■ Input for this task:
BEGIN
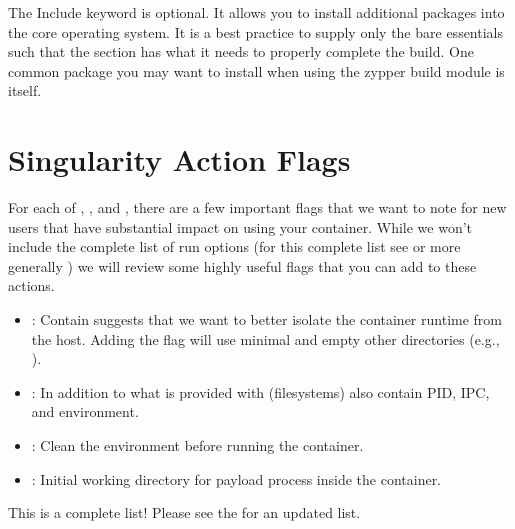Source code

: \documentclass[letterpaper,10pt,english]{sphinxmanual}
\begin{document}
The Include keyword is optional. It allows you to install additional packages into the core operating system.
It is a best practice to supply only the bare essentials such that the  section has what it needs to properly complete the build.
One common package you may want to install when using the zypper build module is  itself.


\section{Singularity Action Flags}
\label{\detokenize{appendix:singularity-action-flags}}\label{\detokenize{appendix:id29}}\label{\detokenize{appendix:sec-action-flags}}
For each of , , and , there are a few important flags that we want to note for new users that have substantial impact on using
your container. While we won’t include the complete list of run options (for this complete list see  or more generally
) we will review some highly useful flags that you can add to these actions.
\begin{itemize}
\item {} 
: Contain suggests that we want to better isolate the container runtime from the host. Adding the  flag will use minimal  and empty other directories (e.g., ).

\item {} 
: In addition to what is provided with  (filesystems) also contain PID, IPC, and environment.

\item {} 
: Clean the environment before running the container.

\item {} 
: Initial working directory for payload process inside the container.

\end{itemize}

This is  a complete list! Please see the  for an updated list.
\end{document}
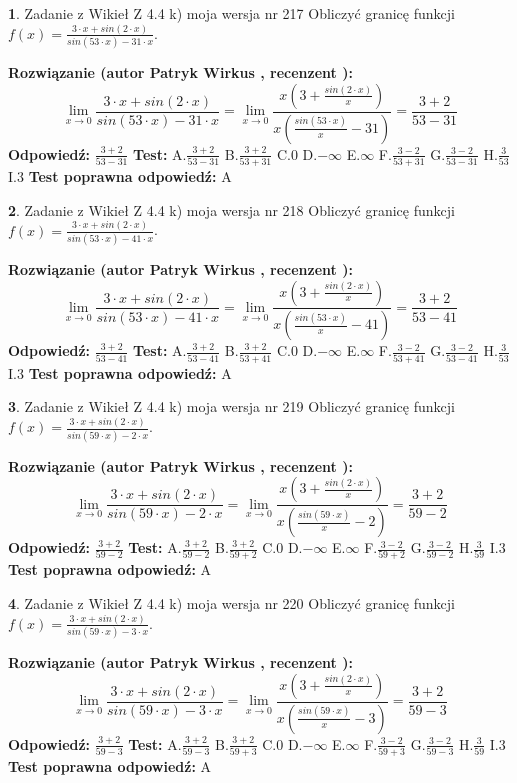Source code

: \documentclass[12pt, a4paper]{article}
\theoremstyle{definition} %
\newtheorem{zad}{}
\newcommand{\zadStart}[1]{\begin{zad}#1\newline}
\newcommand{\zadStop}{\end{zad}}
\newcommand{\rozwStart}[2]{\noindent \textbf{Rozwiązanie (autor #1 , recenzent #2): }\newline}
\newcommand{\rozwStop}{\newline}
\newcommand{\odpStart}{\noindent \textbf{Odpowiedź:}\newline}
\newcommand{\odpStop}{\newline}
\newcommand{\testStart}{\noindent \textbf{Test:}\newline}
\newcommand{\testStop}{\newline}
\newcommand{\kluczStart}{\noindent \textbf{Test poprawna odpowiedź:}\newline}
\newcommand{\kluczStop}{\newline}
\begin{document}
\zadStart{Zadanie z Wikieł Z 4.4 k) moja wersja nr 217}
Obliczyć granicę funkcji $f(x)=\frac{3\cdot x +sin(2\cdot x)}{sin(53\cdot x) -31\cdot x}$.
\zadStop
\rozwStart{Patryk Wirkus}{}
$$\lim\limits_{x\to 0}\frac{3\cdot x +sin(2\cdot x)}{sin(53\cdot x) -31\cdot x}
=\lim\limits_{x\to 0}\frac{x(3+\frac{sin(2\cdot x)}{x})}{x(\frac{sin(53\cdot x)}{x}-31)}
=\frac{3+2}{53-31}$$
\rozwStop
\odpStart
$\frac{3+2}{53-31}$
\odpStop
\testStart
A.$\frac{3+2}{53-31}$
B.$\frac{3+2}{53+31}$
C.$0$
D.$-\infty$
E.$\infty$
F.$\frac{3-2}{53+31}$
G.$\frac{3-2}{53-31}$
H.$\frac{3}{53}$
I.$3$
\testStop
\kluczStart
A
\kluczStop



\zadStart{Zadanie z Wikieł Z 4.4 k) moja wersja nr 218}
Obliczyć granicę funkcji $f(x)=\frac{3\cdot x +sin(2\cdot x)}{sin(53\cdot x) -41\cdot x}$.
\zadStop
\rozwStart{Patryk Wirkus}{}
$$\lim\limits_{x\to 0}\frac{3\cdot x +sin(2\cdot x)}{sin(53\cdot x) -41\cdot x}
=\lim\limits_{x\to 0}\frac{x(3+\frac{sin(2\cdot x)}{x})}{x(\frac{sin(53\cdot x)}{x}-41)}
=\frac{3+2}{53-41}$$
\rozwStop
\odpStart
$\frac{3+2}{53-41}$
\odpStop
\testStart
A.$\frac{3+2}{53-41}$
B.$\frac{3+2}{53+41}$
C.$0$
D.$-\infty$
E.$\infty$
F.$\frac{3-2}{53+41}$
G.$\frac{3-2}{53-41}$
H.$\frac{3}{53}$
I.$3$
\testStop
\kluczStart
A
\kluczStop



\zadStart{Zadanie z Wikieł Z 4.4 k) moja wersja nr 219}
Obliczyć granicę funkcji $f(x)=\frac{3\cdot x +sin(2\cdot x)}{sin(59\cdot x) -2\cdot x}$.
\zadStop
\rozwStart{Patryk Wirkus}{}
$$\lim\limits_{x\to 0}\frac{3\cdot x +sin(2\cdot x)}{sin(59\cdot x) -2\cdot x}
=\lim\limits_{x\to 0}\frac{x(3+\frac{sin(2\cdot x)}{x})}{x(\frac{sin(59\cdot x)}{x}-2)}
=\frac{3+2}{59-2}$$
\rozwStop
\odpStart
$\frac{3+2}{59-2}$
\odpStop
\testStart
A.$\frac{3+2}{59-2}$
B.$\frac{3+2}{59+2}$
C.$0$
D.$-\infty$
E.$\infty$
F.$\frac{3-2}{59+2}$
G.$\frac{3-2}{59-2}$
H.$\frac{3}{59}$
I.$3$
\testStop
\kluczStart
A
\kluczStop



\zadStart{Zadanie z Wikieł Z 4.4 k) moja wersja nr 220}
Obliczyć granicę funkcji $f(x)=\frac{3\cdot x +sin(2\cdot x)}{sin(59\cdot x) -3\cdot x}$.
\zadStop
\rozwStart{Patryk Wirkus}{}
$$\lim\limits_{x\to 0}\frac{3\cdot x +sin(2\cdot x)}{sin(59\cdot x) -3\cdot x}
=\lim\limits_{x\to 0}\frac{x(3+\frac{sin(2\cdot x)}{x})}{x(\frac{sin(59\cdot x)}{x}-3)}
=\frac{3+2}{59-3}$$
\rozwStop
\odpStart
$\frac{3+2}{59-3}$
\odpStop
\testStart
A.$\frac{3+2}{59-3}$
B.$\frac{3+2}{59+3}$
C.$0$
D.$-\infty$
E.$\infty$
F.$\frac{3-2}{59+3}$
G.$\frac{3-2}{59-3}$
H.$\frac{3}{59}$
I.$3$
\testStop
\kluczStart
A
\kluczStop
\end{document}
END
■ Exercise: Set down every entry above exactly as written. Leave out all pictures.

■ Reply to the exercise:
Source code

: \documentclass[letterpaper,10pt,english]{sphinxmanual}
\begin{document}
The Include keyword is optional. It allows you to install additional packages into the core operating system.
It is a best practice to supply only the bare essentials such that the  section has what it needs to properly complete the build.
One common package you may want to install when using the zypper build module is  itself.


\section{Singularity Action Flags}
\label{\detokenize{appendix:singularity-action-flags}}\label{\detokenize{appendix:id29}}\label{\detokenize{appendix:sec-action-flags}}
For each of , , and , there are a few important flags that we want to note for new users that have substantial impact on using
your container. While we won’t include the complete list of run options (for this complete list see  or more generally
) we will review some highly useful flags that you can add to these actions.
\begin{itemize}
\item {} 
: Contain suggests that we want to better isolate the container runtime from the host. Adding the  flag will use minimal  and empty other directories (e.g., ).

\item {} 
: In addition to what is provided with  (filesystems) also contain PID, IPC, and environment.

\item {} 
: Clean the environment before running the container.

\item {} 
: Initial working directory for payload process inside the container.

\end{itemize}

This is  a complete list! Please see the  for an updated list.
\end{document}
Source code

: \documentclass[12pt, a4paper]{article}
\theoremstyle{definition} %
\newtheorem{zad}{}
\newcommand{\zadStart}[1]{\begin{zad}#1\newline}
\newcommand{\zadStop}{\end{zad}}
\newcommand{\rozwStart}[2]{\noindent \textbf{Rozwiązanie (autor #1 , recenzent #2): }\newline}
\newcommand{\rozwStop}{\newline}
\newcommand{\odpStart}{\noindent \textbf{Odpowiedź:}\newline}
\newcommand{\odpStop}{\newline}
\newcommand{\testStart}{\noindent \textbf{Test:}\newline}
\newcommand{\testStop}{\newline}
\newcommand{\kluczStart}{\noindent \textbf{Test poprawna odpowiedź:}\newline}
\newcommand{\kluczStop}{\newline}
\begin{document}
\zadStart{Zadanie z Wikieł Z 4.4 k) moja wersja nr 217}
Obliczyć granicę funkcji $f(x)=\frac{3\cdot x +sin(2\cdot x)}{sin(53\cdot x) -31\cdot x}$.
\zadStop
\rozwStart{Patryk Wirkus}{}
$$\lim\limits_{x\to 0}\frac{3\cdot x +sin(2\cdot x)}{sin(53\cdot x) -31\cdot x}
=\lim\limits_{x\to 0}\frac{x(3+\frac{sin(2\cdot x)}{x})}{x(\frac{sin(53\cdot x)}{x}-31)}
=\frac{3+2}{53-31}$$
\rozwStop
\odpStart
$\frac{3+2}{53-31}$
\odpStop
\testStart
A.$\frac{3+2}{53-31}$
B.$\frac{3+2}{53+31}$
C.$0$
D.$-\infty$
E.$\infty$
F.$\frac{3-2}{53+31}$
G.$\frac{3-2}{53-31}$
H.$\frac{3}{53}$
I.$3$
\testStop
\kluczStart
A
\kluczStop



\zadStart{Zadanie z Wikieł Z 4.4 k) moja wersja nr 218}
Obliczyć granicę funkcji $f(x)=\frac{3\cdot x +sin(2\cdot x)}{sin(53\cdot x) -41\cdot x}$.
\zadStop
\rozwStart{Patryk Wirkus}{}
$$\lim\limits_{x\to 0}\frac{3\cdot x +sin(2\cdot x)}{sin(53\cdot x) -41\cdot x}
=\lim\limits_{x\to 0}\frac{x(3+\frac{sin(2\cdot x)}{x})}{x(\frac{sin(53\cdot x)}{x}-41)}
=\frac{3+2}{53-41}$$
\rozwStop
\odpStart
$\frac{3+2}{53-41}$
\odpStop
\testStart
A.$\frac{3+2}{53-41}$
B.$\frac{3+2}{53+41}$
C.$0$
D.$-\infty$
E.$\infty$
F.$\frac{3-2}{53+41}$
G.$\frac{3-2}{53-41}$
H.$\frac{3}{53}$
I.$3$
\testStop
\kluczStart
A
\kluczStop



\zadStart{Zadanie z Wikieł Z 4.4 k) moja wersja nr 219}
Obliczyć granicę funkcji $f(x)=\frac{3\cdot x +sin(2\cdot x)}{sin(59\cdot x) -2\cdot x}$.
\zadStop
\rozwStart{Patryk Wirkus}{}
$$\lim\limits_{x\to 0}\frac{3\cdot x +sin(2\cdot x)}{sin(59\cdot x) -2\cdot x}
=\lim\limits_{x\to 0}\frac{x(3+\frac{sin(2\cdot x)}{x})}{x(\frac{sin(59\cdot x)}{x}-2)}
=\frac{3+2}{59-2}$$
\rozwStop
\odpStart
$\frac{3+2}{59-2}$
\odpStop
\testStart
A.$\frac{3+2}{59-2}$
B.$\frac{3+2}{59+2}$
C.$0$
D.$-\infty$
E.$\infty$
F.$\frac{3-2}{59+2}$
G.$\frac{3-2}{59-2}$
H.$\frac{3}{59}$
I.$3$
\testStop
\kluczStart
A
\kluczStop



\zadStart{Zadanie z Wikieł Z 4.4 k) moja wersja nr 220}
Obliczyć granicę funkcji $f(x)=\frac{3\cdot x +sin(2\cdot x)}{sin(59\cdot x) -3\cdot x}$.
\zadStop
\rozwStart{Patryk Wirkus}{}
$$\lim\limits_{x\to 0}\frac{3\cdot x +sin(2\cdot x)}{sin(59\cdot x) -3\cdot x}
=\lim\limits_{x\to 0}\frac{x(3+\frac{sin(2\cdot x)}{x})}{x(\frac{sin(59\cdot x)}{x}-3)}
=\frac{3+2}{59-3}$$
\rozwStop
\odpStart
$\frac{3+2}{59-3}$
\odpStop
\testStart
A.$\frac{3+2}{59-3}$
B.$\frac{3+2}{59+3}$
C.$0$
D.$-\infty$
E.$\infty$
F.$\frac{3-2}{59+3}$
G.$\frac{3-2}{59-3}$
H.$\frac{3}{59}$
I.$3$
\testStop
\kluczStart
A
\kluczStop
\end{document}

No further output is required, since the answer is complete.